▶ **PROBLEM**:
Your task is to give the records again exactly. Leave each picture out.

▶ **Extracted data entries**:
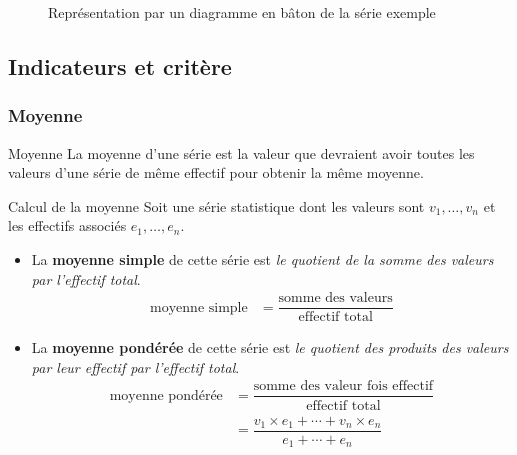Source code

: \documentclass[titre=Stastistiques, classe=Troisième]{jeanmonnet}
\begin{document}
\begin{figure}[H]
\centering
	\caption{Représentation par un diagramme en bâton de la série exemple}
\end{figure}

\subsection{Indicateurs et critère}
\subsubsection{Moyenne}

\begin{definition}{Moyenne}{}
	La moyenne d'une série est la valeur que devraient avoir toutes les valeurs d'une série de même effectif pour obtenir la même moyenne.
\end{definition}

\begin{propriete}{Calcul de la moyenne}{}
	Soit une série statistique dont les valeurs sont $v_1, \dots, v_n$ et les effectifs associés $e_1, \dots, e_n$.
	\begin{itemize}
		\item La \textbf{moyenne simple} de cette série est \emph{le quotient de la somme des valeurs par l'effectif total}.
		\begin{align*}
			\mbox{moyenne simple}
			& = \dfrac{\mbox{somme des valeurs}}{\mbox{effectif total}}
		\end{align*}
		\item La \textbf{moyenne pondérée} de cette série est \emph{le quotient des produits des valeurs par leur effectif par l'effectif total}.
		\begin{align*}	
			\mbox{moyenne pondérée}
			& = \dfrac{\mbox{somme des valeur fois effectif}}{\mbox{effectif total}}\\
			& = \dfrac{v_1\times e_1 + \cdots + v_n\times e_n}{e_1 + \cdots + e_n}
		\end{align*}
	\end{itemize}
\end{propriete}
\end{document}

▶ **WRITTEN RESPONSE**:
Source code

: \documentclass[titre=Stastistiques, classe=Troisième]{jeanmonnet}
\begin{document}
\begin{figure}[H]
\centering
	\caption{Représentation par un diagramme en bâton de la série exemple}
\end{figure}

\subsection{Indicateurs et critère}
\subsubsection{Moyenne}

\begin{definition}{Moyenne}{}
	La moyenne d'une série est la valeur que devraient avoir toutes les valeurs d'une série de même effectif pour obtenir la même moyenne.
\end{definition}

\begin{propriete}{Calcul de la moyenne}{}
	Soit une série statistique dont les valeurs sont $v_1, \dots, v_n$ et les effectifs associés $e_1, \dots, e_n$.
	\begin{itemize}
		\item La \textbf{moyenne simple} de cette série est \emph{le quotient de la somme des valeurs par l'effectif total}.
		\begin{align*}
			\mbox{moyenne simple}
			& = \dfrac{\mbox{somme des valeurs}}{\mbox{effectif total}}
		\end{align*}
		\item La \textbf{moyenne pondérée} de cette série est \emph{le quotient des produits des valeurs par leur effectif par l'effectif total}.
		\begin{align*}	
			\mbox{moyenne pondérée}
			& = \dfrac{\mbox{somme des valeur fois effectif}}{\mbox{effectif total}}\\
			& = \dfrac{v_1\times e_1 + \cdots + v_n\times e_n}{e_1 + \cdots + e_n}
		\end{align*}
	\end{itemize}
\end{propriete}
\end{document}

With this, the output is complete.